Try it: Up to and including the line that contains "Thus a transition", reproduce every line exactly, beginning with the first line below.

Collected data:
○ ○ ○ ○

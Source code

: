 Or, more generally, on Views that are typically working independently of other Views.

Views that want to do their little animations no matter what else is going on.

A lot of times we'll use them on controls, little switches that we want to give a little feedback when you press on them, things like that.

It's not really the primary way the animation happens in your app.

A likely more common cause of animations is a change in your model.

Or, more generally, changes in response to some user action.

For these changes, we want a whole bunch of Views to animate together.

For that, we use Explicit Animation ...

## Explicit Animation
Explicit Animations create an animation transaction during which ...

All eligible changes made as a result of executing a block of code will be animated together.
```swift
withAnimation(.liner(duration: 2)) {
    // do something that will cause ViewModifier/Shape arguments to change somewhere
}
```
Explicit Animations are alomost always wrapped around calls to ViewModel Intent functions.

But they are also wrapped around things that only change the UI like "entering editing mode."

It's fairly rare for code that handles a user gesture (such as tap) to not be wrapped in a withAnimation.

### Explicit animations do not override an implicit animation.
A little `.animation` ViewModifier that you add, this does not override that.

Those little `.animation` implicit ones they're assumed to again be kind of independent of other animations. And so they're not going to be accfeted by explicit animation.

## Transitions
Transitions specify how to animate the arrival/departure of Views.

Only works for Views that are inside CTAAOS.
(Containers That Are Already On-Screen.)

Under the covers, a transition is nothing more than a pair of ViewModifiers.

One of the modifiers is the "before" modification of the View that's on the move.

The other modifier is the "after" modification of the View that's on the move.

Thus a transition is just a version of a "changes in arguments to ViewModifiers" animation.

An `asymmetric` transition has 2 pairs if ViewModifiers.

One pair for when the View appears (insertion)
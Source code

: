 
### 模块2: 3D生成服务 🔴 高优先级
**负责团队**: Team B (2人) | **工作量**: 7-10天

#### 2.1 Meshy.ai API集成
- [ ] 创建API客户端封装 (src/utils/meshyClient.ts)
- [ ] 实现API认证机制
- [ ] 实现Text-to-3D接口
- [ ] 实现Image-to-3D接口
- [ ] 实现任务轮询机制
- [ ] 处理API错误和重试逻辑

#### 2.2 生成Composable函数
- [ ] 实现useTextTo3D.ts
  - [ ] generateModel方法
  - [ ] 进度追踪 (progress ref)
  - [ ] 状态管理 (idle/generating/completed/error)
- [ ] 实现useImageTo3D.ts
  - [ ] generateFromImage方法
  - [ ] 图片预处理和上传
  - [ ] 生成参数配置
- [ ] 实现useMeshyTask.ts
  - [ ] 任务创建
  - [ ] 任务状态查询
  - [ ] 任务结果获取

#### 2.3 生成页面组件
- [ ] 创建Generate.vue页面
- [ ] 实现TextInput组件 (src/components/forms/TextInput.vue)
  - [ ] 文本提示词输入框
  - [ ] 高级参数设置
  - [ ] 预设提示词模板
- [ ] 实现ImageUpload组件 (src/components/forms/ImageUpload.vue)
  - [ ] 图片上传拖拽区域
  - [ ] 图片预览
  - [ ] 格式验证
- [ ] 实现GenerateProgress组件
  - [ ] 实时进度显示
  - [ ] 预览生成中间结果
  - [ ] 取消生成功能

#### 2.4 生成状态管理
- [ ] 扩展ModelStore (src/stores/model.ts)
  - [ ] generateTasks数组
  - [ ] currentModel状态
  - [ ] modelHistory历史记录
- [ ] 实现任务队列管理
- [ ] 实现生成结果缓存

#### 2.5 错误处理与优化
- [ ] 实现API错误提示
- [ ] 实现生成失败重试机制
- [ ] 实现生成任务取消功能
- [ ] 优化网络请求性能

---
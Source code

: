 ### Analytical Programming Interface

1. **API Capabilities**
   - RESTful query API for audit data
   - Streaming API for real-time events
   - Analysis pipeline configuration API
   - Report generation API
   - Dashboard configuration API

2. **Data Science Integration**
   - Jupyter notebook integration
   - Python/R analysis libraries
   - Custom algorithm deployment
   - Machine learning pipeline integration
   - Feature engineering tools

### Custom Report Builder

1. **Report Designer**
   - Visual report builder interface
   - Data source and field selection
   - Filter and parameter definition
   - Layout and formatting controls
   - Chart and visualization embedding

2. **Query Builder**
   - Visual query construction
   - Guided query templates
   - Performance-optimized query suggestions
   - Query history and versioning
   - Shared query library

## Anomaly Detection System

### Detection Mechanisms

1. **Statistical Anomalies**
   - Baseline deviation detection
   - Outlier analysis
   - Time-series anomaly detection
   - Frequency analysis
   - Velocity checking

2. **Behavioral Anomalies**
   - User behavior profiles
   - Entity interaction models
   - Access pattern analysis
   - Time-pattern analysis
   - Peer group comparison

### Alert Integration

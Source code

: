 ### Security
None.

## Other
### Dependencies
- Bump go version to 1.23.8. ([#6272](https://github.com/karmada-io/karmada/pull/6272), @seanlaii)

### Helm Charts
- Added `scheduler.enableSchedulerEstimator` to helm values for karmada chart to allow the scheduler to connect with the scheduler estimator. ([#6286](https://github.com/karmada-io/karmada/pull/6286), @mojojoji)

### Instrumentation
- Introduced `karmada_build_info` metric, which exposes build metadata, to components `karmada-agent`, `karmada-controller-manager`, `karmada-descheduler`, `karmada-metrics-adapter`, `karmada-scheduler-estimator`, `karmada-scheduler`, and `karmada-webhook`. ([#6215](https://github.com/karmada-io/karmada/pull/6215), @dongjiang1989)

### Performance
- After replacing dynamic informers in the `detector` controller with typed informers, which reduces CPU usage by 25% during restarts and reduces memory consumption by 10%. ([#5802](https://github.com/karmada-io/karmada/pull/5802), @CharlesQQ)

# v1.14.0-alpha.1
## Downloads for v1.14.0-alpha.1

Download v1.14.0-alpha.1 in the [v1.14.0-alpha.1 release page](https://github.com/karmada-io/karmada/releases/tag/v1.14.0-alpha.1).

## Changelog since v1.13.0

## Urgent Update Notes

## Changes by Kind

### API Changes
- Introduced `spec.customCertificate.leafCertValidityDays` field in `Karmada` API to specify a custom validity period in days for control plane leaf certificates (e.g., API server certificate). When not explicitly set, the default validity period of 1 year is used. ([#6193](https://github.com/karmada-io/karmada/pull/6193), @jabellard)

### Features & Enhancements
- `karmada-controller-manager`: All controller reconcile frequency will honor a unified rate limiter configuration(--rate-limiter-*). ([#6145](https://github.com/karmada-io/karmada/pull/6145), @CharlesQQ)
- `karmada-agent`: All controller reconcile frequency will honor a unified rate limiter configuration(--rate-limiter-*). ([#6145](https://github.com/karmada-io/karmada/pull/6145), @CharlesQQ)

○ ○ ○ ○

Exercise solution:
Source code

: Or, more generally, on Views that are typically working independently of other Views.

Views that want to do their little animations no matter what else is going on.

A lot of times we'll use them on controls, little switches that we want to give a little feedback when you press on them, things like that.

It's not really the primary way the animation happens in your app.

A likely more common cause of animations is a change in your model.

Or, more generally, changes in response to some user action.

For these changes, we want a whole bunch of Views to animate together.

For that, we use Explicit Animation ...

## Explicit Animation
Explicit Animations create an animation transaction during which ...

All eligible changes made as a result of executing a block of code will be animated together.
```swift
withAnimation(.liner(duration: 2)) {
    // do something that will cause ViewModifier/Shape arguments to change somewhere
}
```
Explicit Animations are alomost always wrapped around calls to ViewModel Intent functions.

But they are also wrapped around things that only change the UI like "entering editing mode."

It's fairly rare for code that handles a user gesture (such as tap) to not be wrapped in a withAnimation.

### Explicit animations do not override an implicit animation.
A little `.animation` ViewModifier that you add, this does not override that.

Those little `.animation` implicit ones they're assumed to again be kind of independent of other animations. And so they're not going to be accfeted by explicit animation.

## Transitions
Transitions specify how to animate the arrival/departure of Views.

Only works for Views that are inside CTAAOS.
(Containers That Are Already On-Screen.)

Under the covers, a transition is nothing more than a pair of ViewModifiers.

One of the modifiers is the "before" modification of the View that's on the move.

The other modifier is the "after" modification of the View that's on the move.

Thus a transition is just a version of a "changes in arguments to ViewModifiers" animation.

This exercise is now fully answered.